Honestly, and bearing it all here, I have this peculiar loathing of God (during those crazy times). I somehow share Pullman’s wish. I wish to "dig God up and
throw stones at him" (figuratively of course). But the irony that Pullman and I shared is the same irony
that Nietzsche had against the object of his ire, Jesus. In our sheer denial, and
in our action and passion in pursuit of our rejection of the divine, we betray the one
sentiment that undergirds all sentiments. It is the desire to know Him and to
understand Him. We turn away from God in order to turn to Him. We disguise
curiosity with hatred, masquerade interest with aversion, and hide longing with
disgust. This goes beyond the love/hate quibbles of lovers; it is between the Creator and the object of His passion; it is an intimacy of the distant.
I know many out there will be dying to cast stones at me, dead or alive, for putting up such
perverted spin on the lifeworks of Pullman and Nietzsche. Their supporters would say that it
is so biased, so one-sided, so typical of a cheap parlor polemical trick of a
fundamentalist redneck Christian. Although I concede the possibility that I may
be guilty of being overpresumptuous, and if so, I apologise for it. However, I
will not disavow our repressed craving to capture or be caught by something or
someone beyond the daily humdrum of our life.

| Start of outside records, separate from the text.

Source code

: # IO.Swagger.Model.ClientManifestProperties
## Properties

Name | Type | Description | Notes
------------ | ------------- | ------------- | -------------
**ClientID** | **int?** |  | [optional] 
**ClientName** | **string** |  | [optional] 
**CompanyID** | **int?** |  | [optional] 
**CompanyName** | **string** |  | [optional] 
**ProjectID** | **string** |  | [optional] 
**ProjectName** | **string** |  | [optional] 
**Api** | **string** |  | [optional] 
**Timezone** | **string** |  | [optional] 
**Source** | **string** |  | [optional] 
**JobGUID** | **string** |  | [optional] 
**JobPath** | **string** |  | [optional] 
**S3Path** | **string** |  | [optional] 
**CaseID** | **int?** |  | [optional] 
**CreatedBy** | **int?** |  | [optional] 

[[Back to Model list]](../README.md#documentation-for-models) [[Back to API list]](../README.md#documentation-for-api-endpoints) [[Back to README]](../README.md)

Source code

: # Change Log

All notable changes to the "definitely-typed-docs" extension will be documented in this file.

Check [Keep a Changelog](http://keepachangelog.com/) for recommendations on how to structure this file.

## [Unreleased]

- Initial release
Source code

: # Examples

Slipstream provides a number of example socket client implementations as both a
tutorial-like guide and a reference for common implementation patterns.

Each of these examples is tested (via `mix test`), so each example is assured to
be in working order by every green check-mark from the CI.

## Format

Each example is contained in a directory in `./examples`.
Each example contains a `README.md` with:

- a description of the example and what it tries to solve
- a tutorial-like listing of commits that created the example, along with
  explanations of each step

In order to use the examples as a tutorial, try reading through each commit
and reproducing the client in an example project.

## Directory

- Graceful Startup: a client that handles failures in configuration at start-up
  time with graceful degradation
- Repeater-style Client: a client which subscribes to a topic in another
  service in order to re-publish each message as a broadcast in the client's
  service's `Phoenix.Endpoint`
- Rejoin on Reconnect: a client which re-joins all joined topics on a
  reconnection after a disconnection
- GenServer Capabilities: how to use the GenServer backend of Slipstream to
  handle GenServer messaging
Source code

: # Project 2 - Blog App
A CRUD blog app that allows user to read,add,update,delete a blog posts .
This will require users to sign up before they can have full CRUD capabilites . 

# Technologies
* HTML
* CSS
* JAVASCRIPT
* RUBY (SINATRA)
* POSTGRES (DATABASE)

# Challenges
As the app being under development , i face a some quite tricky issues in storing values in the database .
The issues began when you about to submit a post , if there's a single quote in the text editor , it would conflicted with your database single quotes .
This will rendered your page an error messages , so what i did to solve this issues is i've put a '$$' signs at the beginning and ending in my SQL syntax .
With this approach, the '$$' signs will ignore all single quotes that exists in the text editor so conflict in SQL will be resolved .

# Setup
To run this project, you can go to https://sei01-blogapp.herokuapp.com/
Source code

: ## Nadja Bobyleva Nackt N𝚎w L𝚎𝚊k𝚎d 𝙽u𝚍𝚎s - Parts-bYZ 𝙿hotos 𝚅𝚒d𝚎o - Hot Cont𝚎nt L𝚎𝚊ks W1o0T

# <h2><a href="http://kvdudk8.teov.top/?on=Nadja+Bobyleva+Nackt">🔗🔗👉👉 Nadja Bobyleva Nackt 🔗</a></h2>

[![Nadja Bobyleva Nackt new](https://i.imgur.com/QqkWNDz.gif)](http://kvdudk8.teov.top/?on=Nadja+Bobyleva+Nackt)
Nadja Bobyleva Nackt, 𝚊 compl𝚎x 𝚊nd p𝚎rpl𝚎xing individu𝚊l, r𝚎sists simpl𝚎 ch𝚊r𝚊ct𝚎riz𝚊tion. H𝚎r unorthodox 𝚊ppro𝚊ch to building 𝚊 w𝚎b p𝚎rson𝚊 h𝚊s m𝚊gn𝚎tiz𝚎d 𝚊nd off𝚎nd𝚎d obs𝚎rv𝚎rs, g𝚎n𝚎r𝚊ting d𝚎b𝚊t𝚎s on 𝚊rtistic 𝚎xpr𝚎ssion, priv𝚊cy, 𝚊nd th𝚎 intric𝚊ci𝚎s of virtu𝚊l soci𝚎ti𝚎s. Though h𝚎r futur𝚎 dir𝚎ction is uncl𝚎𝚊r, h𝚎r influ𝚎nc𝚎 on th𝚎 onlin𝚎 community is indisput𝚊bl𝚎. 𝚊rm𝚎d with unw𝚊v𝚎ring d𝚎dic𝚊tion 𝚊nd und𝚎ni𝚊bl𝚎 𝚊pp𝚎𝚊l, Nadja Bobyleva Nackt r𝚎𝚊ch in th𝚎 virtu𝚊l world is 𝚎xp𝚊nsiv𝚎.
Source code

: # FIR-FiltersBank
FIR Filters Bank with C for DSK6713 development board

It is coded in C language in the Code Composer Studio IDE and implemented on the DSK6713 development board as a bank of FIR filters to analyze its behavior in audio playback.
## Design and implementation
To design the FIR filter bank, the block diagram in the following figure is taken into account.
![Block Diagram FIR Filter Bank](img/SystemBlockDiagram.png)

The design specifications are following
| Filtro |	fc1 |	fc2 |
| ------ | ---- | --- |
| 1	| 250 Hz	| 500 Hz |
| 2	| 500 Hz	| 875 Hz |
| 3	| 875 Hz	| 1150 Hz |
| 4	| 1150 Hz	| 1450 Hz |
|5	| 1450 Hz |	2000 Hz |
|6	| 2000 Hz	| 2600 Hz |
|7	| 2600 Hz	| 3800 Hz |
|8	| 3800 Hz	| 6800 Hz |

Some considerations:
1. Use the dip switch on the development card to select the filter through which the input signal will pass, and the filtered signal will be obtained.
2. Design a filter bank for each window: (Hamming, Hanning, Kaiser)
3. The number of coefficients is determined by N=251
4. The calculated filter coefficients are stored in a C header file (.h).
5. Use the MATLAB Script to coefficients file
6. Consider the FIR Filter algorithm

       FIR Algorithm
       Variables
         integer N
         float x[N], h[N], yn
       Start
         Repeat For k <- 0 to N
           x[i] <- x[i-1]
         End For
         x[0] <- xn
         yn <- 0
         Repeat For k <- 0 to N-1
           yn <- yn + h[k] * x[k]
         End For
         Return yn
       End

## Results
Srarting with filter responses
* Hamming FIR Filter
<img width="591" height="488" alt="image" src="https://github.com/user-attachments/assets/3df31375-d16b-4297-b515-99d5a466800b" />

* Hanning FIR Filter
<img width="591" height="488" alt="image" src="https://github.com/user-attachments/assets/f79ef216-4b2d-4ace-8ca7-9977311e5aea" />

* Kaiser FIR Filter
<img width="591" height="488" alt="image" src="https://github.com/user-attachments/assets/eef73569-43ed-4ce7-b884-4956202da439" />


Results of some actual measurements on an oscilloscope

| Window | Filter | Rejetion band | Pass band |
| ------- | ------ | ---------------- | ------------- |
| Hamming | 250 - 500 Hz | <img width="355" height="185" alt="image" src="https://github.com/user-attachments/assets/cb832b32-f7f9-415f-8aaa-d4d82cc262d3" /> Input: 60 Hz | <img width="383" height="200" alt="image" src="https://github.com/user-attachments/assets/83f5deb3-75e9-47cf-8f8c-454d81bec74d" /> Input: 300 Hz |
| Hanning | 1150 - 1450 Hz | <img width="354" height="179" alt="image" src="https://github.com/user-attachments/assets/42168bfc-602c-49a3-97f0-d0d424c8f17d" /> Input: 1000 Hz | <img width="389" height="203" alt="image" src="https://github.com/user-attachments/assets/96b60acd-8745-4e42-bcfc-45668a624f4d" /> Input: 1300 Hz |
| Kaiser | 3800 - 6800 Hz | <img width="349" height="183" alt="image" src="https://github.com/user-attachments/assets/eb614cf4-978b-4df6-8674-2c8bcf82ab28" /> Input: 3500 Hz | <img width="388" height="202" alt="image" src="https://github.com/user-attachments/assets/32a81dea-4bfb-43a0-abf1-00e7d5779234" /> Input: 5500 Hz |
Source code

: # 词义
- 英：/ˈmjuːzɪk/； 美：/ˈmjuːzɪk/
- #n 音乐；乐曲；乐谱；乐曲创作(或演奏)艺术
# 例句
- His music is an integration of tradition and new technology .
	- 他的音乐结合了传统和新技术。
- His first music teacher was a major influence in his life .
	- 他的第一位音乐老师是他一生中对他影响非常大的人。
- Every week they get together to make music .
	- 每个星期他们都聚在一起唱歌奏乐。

As CS Lewis once remarked that nobody is ultimately able to suppress an author who is obstinately
pleasurable. In the same way, at the risk of over-reaching notwithstanding,
nobody in my view, especially those who professed otherwise, is ultimately able
to suppress a divine mystery that is so obstinately pleasurable. In fact, for
some like Nietzsche, this pleasure consumed them all their life.
I think at
this point it is timely to consider this warning made by Nietzsche’s
psychologist and a monist, Paul Carus, “he who rejects truth cuts himself loose from the fountain-head of the
waters of life. He may deify selfhood, but his self will die of its own
self-apotheosis. His divinity is not a true God-incarnation, it is a mere
assumption and self-exaltaion of a pretender.” Inspired by this quote, I see the larger question as this: Have we been living a life of a
pretender, straddling between two belief systems, both at loggerheads,
helplessly mired in a suspended state of cognitive dissonance, trying
desperately to distinguish one and to alienate the other, keeping both separate
and apart, but despite all our efforts of uncompromising sincerity, we remain
torn between them, unable to fully commit, unable to still the rough waters of
indecision, because our allegiance is split between them, worse still, we
discovered at the end and to our horror that we have been fighting from the wrong side of the fence? (And mind you, this works both ways).
So, going
back to Dawkins’ view of the privilege of living, I quietly admire his dogged
determination to wipe religion, in particular institutionalized religion, off
the face of this globe. I guess he considers this life mission as one of the sublime
pleasures of living. But then, my fear is this: When the mystery of mysteries has finally
been eradicated or “solved”, will we then end the parole of living and begin
our terminal sentence of what I'd call the insufferable life. Cheerz.